TASK INSTRUCTIONS
Throughout the entries below, report every line where "Dict" is found.

DATA IN THIS EXERCISE
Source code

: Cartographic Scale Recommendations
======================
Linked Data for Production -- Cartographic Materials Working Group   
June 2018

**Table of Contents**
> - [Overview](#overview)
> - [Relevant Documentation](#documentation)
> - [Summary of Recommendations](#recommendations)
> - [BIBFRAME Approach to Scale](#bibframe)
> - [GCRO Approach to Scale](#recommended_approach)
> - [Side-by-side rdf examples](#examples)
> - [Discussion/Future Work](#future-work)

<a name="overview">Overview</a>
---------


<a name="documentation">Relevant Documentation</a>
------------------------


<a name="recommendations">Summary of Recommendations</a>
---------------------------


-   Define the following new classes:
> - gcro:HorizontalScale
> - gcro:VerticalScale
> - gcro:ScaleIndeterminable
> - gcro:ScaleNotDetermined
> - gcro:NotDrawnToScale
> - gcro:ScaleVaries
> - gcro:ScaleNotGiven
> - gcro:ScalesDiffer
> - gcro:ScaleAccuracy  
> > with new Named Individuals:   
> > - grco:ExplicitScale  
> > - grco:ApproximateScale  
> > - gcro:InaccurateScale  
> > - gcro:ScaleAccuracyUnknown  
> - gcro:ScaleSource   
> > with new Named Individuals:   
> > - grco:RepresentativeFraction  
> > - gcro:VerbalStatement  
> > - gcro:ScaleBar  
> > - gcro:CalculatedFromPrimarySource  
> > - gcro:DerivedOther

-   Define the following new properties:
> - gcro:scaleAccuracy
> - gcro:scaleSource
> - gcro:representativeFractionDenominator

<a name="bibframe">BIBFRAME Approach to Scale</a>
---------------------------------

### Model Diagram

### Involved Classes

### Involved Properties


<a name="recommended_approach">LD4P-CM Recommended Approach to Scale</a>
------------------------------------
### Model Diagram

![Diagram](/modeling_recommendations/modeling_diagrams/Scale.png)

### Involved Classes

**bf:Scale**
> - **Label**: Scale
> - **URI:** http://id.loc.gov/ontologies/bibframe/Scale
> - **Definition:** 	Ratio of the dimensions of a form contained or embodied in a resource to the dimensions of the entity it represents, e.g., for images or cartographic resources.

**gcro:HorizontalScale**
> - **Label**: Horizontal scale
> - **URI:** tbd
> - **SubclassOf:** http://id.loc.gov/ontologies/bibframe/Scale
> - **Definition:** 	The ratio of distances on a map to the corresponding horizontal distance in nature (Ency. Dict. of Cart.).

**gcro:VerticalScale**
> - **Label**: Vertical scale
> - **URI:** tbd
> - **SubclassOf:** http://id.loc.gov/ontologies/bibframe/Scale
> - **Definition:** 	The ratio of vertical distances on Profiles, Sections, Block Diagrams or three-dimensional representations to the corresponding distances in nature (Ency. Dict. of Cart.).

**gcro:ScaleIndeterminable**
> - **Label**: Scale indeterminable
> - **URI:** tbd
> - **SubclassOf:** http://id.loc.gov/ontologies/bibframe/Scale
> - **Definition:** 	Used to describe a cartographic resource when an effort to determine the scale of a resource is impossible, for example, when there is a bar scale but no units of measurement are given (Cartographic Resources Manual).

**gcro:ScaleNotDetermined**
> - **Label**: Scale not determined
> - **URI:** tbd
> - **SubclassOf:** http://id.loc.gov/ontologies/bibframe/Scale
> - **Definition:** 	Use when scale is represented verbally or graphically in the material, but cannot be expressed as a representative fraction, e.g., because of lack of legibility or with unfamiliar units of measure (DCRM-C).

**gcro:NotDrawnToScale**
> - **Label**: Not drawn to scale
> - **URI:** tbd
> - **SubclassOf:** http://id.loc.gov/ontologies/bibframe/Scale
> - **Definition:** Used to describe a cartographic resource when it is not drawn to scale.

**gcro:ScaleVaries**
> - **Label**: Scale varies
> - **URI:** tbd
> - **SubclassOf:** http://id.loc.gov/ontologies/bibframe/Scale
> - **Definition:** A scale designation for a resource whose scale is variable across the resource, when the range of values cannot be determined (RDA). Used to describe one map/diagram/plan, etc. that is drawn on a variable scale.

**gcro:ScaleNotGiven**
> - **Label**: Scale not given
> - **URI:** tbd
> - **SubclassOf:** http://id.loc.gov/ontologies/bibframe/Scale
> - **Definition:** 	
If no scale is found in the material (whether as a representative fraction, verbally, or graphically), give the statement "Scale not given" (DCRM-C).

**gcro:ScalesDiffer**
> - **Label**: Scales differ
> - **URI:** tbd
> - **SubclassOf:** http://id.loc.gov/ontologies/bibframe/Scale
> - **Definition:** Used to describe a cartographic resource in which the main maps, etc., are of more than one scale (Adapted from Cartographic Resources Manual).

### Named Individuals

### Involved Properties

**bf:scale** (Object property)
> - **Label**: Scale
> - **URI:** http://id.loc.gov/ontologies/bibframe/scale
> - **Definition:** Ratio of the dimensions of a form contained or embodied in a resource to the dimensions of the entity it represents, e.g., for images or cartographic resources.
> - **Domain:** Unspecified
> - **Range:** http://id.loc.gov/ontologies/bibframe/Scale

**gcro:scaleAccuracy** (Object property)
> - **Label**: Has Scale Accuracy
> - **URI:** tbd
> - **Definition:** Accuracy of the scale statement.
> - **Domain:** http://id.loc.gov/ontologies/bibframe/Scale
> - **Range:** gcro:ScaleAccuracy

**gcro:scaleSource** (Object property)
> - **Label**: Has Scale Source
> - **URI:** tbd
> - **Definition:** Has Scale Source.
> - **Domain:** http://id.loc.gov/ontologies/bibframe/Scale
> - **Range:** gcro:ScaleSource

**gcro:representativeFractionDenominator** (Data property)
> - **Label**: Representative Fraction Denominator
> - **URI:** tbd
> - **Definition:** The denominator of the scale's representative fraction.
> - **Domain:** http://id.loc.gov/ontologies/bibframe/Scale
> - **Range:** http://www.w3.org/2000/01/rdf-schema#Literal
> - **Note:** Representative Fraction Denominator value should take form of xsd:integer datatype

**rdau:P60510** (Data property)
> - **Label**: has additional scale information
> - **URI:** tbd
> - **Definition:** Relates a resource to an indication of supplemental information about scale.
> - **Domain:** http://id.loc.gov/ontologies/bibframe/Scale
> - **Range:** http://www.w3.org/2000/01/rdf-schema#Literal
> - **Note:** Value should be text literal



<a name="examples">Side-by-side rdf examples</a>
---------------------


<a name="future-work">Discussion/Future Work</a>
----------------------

ANSWER TO THE EXERCISE
> - **Definition:** 	The ratio of distances on a map to the corresponding horizontal distance in nature (Ency. Dict. of Cart.).
> - **Definition:** 	The ratio of vertical distances on Profiles, Sections, Block Diagrams or three-dimensional representations to the corresponding distances in nature (Ency. Dict. of Cart.).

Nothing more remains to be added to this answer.